At the same time she throws herself into the dating pool. She tries blind dates and speed dating, to no avail. She joins a softball team to meet guys, only to be berated by a male player when she ignores a fly ball while looking him over. She eyes a chiropractor without success. Nothing seems to work.
And yet despite fears of spinsterthood—she remembers an elderly aunt who died in her bathtub—Gaby finds hopeful signs over the next year that make her question whether living alone is such a bad idea after all. Her considerate father Jack (Bill Carr) hesitantly offers her cash to balance what’s he’s given to her married siblings, and she seizes on the gift to realize her dream of opening a restaurant. While supporting her divorced, morose brother Alex (David Rosetti), who’s nursing a hopeless desire to become a well-paid standup comic, she gets to know her ten-year old niece Adele (Nadia Tonen), and finds that she enjoys spending time with the kid. (Surrogate parenthood is perhaps easier, and more fun.) She connects with Callie (Kate Lynch), an older neighbor who advises her that marriage is not obligatory for every woman. And she adopts a lovable rescue dog called Trudy. What more could she ask for?

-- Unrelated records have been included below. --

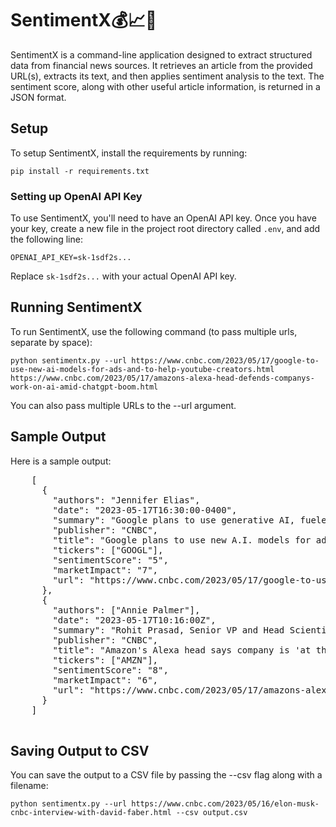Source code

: <!DOCTYPE html>
<html>
<body>
    <h1>SentimentX💰📈🤖</h1>
    <p>SentimentX is a command-line application designed to extract structured data from financial news sources. It retrieves an article from the provided URL(s), extracts its text, and then applies sentiment analysis to the text. The sentiment score, along with other useful article information, is returned in a JSON format.</p>
    <h2>Setup</h2>
    <p>To setup SentimentX, install the requirements by running:</p>
    <code>pip install -r requirements.txt</code>
    <h3>Setting up OpenAI API Key</h3>
    <p>To use SentimentX, you'll need to have an OpenAI API key. Once you have your key, create a new file in the project root directory called <code>.env</code>, and add the following line:</p>
    <code>OPENAI_API_KEY=sk-1sdf2s...</code>
    <p>Replace <code>sk-1sdf2s...</code> with your actual OpenAI API key.</p>
    <h2>Running SentimentX</h2>
    <p>To run SentimentX, use the following command (to pass multiple urls, separate by space):</p>
    <code>python sentimentx.py --url https://www.cnbc.com/2023/05/17/google-to-use-new-ai-models-for-ads-and-to-help-youtube-creators.html https://www.cnbc.com/2023/05/17/amazons-alexa-head-defends-companys-work-on-ai-amid-chatgpt-boom.html</code>
    <p>You can also pass multiple URLs to the --url argument.</p>
    <h2>Sample Output</h2>
    <p>Here is a sample output:</p>
    <pre>
    [
      {
        "authors": "Jennifer Elias",
        "date": "2023-05-17T16:30:00-0400",
        "summary": "Google plans to use generative AI, fueled by large language models (LLMs), to automate advertising and ad-supported consumer services. The company also plans to automate some customer service for its products using new AI models. Google is working on its own internal Stable Diffusion-like product for image creation.",
        "publisher": "CNBC",
        "title": "Google plans to use new A.I. models for ads and to help YouTube creators",
        "tickers": ["GOOGL"],
        "sentimentScore": "5",
        "marketImpact": "7",
        "url": "https://www.cnbc.com/2023/05/17/google-to-use-new-ai-models-for-ads-and-to-help-youtube-creators.html"
      },
      {
        "authors": ["Annie Palmer"],
        "date": "2023-05-17T10:16:00Z",
        "summary": "Rohit Prasad, Senior VP and Head Scientist for Alexa at Amazon, states that the company will be a major player in generative AI. The company has already sold over 500 million Alexa-powered devices worldwide. Prasad claims that Alexa is at the forefront of AI and is an instantly available personal AI that people can communicate with by voice. Amazon is working on making Alexa more conversational and intelligent by creating a new version of its large language model, Alexa Teacher Model. Amazon may also add AI-like features to Alexa in entertainment and storytelling.",
        "publisher": "CNBC",
        "title": "Amazon's Alexa head says company is 'at the forefront of A.I.' as chatbots explode",
        "tickers": ["AMZN"],
        "sentimentScore": "8",
        "marketImpact": "6",
        "url": "https://www.cnbc.com/2023/05/17/amazons-alexa-head-defends-companys-work-on-ai-amid-chatgpt-boom.html"
      }
    ]
    </pre>
    <h2>Saving Output to CSV</h2>
    <p>You can save the output to a CSV file by passing the --csv flag along with a filename:</p>
    <code>python sentimentx.py --url https://www.cnbc.com/2023/05/16/elon-musk-cnbc-interview-with-david-faber.html --csv output.csv</code>
</body>
</html>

Near the close Jennifer Deyell’s script takes a somewhat risky turn when Gaby, out on a hike, runs into a nice guy (Jonathan Watton) who’s lost in the woods, and they have an agreeable conversation. For a moment it seems that romance might blossom and the usual rom-com cycle could materialize after all.
Happily, the film steers away from that easy resolution, leaving Gaby—and us—with the recognition that women who find the single life to their liking shouldn’t be stigmatized as losers or “spinsters.”
That’s a fine message, and the film is pleasant enough in delivering it. And while the cast is a good one and the craft crew (cinematographer Stephanie Web Biran, production designer Michael Pierson, editor Simon Smith and composer Daniel Ledwell) do impressive work, it never transcends the feeling of an extended sitcom, “The Mary Tyler Moore Show” brought up to date. Peretti’s rather blunt performance is part of the problem; Gaby’s right when she admits at the start that she’s irritating, and while Peretti tones that quality down as things progresses, in the end it’s still there to some degree.
So while “Spinster” deserves credit for ditching rom-com cliché, it could have been cleverer and more insightful about it.